== Exercise objective ==
Copy nothing from the entries below except the lines from the one containing "The MySQL database" through the one containing "cur = con.cursor()", and copy those exactly.

(Stored data entries)
========================
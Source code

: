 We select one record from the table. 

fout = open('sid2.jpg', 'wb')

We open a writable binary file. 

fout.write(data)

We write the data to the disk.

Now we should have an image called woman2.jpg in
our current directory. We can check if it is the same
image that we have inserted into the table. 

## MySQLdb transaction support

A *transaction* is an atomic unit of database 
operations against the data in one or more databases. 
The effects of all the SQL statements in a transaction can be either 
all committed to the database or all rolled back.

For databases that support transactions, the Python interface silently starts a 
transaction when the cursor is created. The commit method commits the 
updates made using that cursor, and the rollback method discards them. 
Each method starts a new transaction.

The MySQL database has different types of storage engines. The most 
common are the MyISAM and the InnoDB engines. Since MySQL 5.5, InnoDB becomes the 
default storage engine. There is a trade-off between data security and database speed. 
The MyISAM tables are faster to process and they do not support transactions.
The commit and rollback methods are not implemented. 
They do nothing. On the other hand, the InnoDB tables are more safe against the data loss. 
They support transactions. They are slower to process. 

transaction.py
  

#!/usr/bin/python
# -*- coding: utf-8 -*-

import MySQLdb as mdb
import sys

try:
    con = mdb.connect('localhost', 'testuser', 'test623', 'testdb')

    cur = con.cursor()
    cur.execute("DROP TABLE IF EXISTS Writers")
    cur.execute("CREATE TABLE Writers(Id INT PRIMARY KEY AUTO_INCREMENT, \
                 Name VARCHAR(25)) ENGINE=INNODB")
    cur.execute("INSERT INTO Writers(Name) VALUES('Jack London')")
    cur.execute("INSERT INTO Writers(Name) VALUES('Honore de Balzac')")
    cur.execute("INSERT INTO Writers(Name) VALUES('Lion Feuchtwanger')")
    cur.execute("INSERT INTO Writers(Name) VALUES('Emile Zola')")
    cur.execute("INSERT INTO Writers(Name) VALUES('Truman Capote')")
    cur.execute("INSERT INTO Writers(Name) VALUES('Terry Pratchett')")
========================
== Task response ==
The MySQL database has different types of storage engines. The most 
common are the MyISAM and the InnoDB engines. Since MySQL 5.5, InnoDB becomes the 
default storage engine. There is a trade-off between data security and database speed. 
The MyISAM tables are faster to process and they do not support transactions.
The commit and rollback methods are not implemented. 
They do nothing. On the other hand, the InnoDB tables are more safe against the data loss. 
They support transactions. They are slower to process. 

transaction.py
  

#!/usr/bin/python
# -*- coding: utf-8 -*-

import MySQLdb as mdb
import sys

try:
    con = mdb.connect('localhost', 'testuser', 'test623', 'testdb')

    cur = con.cursor()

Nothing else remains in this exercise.